● **Required work**
The only thing to report is how many lines of the data contain the word "display".

*** Exercise material ***

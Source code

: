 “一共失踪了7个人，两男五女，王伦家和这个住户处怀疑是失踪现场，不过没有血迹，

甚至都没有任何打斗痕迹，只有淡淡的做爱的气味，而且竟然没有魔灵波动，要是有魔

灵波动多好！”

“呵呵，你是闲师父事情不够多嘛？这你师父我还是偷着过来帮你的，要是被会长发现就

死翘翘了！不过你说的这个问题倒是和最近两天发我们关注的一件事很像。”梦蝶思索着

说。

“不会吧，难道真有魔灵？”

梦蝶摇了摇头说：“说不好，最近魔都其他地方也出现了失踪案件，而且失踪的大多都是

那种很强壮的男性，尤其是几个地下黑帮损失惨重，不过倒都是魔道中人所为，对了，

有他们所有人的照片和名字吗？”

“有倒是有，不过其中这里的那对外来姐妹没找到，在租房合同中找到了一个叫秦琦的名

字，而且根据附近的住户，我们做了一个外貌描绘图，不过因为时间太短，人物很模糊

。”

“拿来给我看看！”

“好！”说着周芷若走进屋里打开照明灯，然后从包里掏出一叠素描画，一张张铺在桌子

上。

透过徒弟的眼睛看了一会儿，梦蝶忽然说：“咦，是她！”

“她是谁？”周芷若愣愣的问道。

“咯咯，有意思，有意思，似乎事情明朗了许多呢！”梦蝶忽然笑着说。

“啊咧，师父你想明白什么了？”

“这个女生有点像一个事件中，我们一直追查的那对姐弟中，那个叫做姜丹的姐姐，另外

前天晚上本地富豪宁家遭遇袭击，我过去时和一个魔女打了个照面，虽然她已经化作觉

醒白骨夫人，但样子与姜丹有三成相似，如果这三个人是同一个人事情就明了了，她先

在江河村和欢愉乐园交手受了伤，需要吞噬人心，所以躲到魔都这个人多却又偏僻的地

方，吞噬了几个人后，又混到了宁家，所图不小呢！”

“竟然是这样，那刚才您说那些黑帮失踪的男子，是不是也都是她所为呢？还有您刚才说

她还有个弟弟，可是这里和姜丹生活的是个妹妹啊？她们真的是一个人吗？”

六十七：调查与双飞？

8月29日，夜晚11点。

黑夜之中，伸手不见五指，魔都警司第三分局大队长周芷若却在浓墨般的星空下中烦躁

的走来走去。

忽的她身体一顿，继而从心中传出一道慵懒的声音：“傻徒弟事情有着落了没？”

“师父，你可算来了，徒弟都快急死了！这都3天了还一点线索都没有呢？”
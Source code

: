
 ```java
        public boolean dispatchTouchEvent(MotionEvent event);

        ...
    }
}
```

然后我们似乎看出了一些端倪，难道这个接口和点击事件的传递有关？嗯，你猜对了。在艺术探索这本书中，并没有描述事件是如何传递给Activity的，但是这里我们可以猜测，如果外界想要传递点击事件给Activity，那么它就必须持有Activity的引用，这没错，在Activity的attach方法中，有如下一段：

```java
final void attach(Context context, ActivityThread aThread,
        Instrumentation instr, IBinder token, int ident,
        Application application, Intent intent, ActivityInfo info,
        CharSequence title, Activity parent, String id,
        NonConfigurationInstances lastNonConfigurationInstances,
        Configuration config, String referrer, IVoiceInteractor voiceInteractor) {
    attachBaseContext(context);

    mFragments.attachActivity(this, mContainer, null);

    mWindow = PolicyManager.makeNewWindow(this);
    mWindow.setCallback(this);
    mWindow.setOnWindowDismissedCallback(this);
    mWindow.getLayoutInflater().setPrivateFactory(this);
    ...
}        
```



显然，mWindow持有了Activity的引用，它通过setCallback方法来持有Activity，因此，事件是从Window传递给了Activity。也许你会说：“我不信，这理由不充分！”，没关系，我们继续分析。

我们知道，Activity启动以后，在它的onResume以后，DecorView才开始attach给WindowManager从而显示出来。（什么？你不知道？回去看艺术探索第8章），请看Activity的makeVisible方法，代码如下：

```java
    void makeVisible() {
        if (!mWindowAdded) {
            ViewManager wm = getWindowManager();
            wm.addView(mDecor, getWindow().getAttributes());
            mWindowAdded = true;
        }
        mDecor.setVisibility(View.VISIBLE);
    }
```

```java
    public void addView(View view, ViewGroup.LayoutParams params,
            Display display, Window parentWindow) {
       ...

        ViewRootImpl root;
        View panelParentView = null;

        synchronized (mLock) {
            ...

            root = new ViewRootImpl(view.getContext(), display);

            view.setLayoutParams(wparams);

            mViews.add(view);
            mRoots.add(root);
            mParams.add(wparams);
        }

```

*** End of Exercise material ***

● **Solution to the problem**
2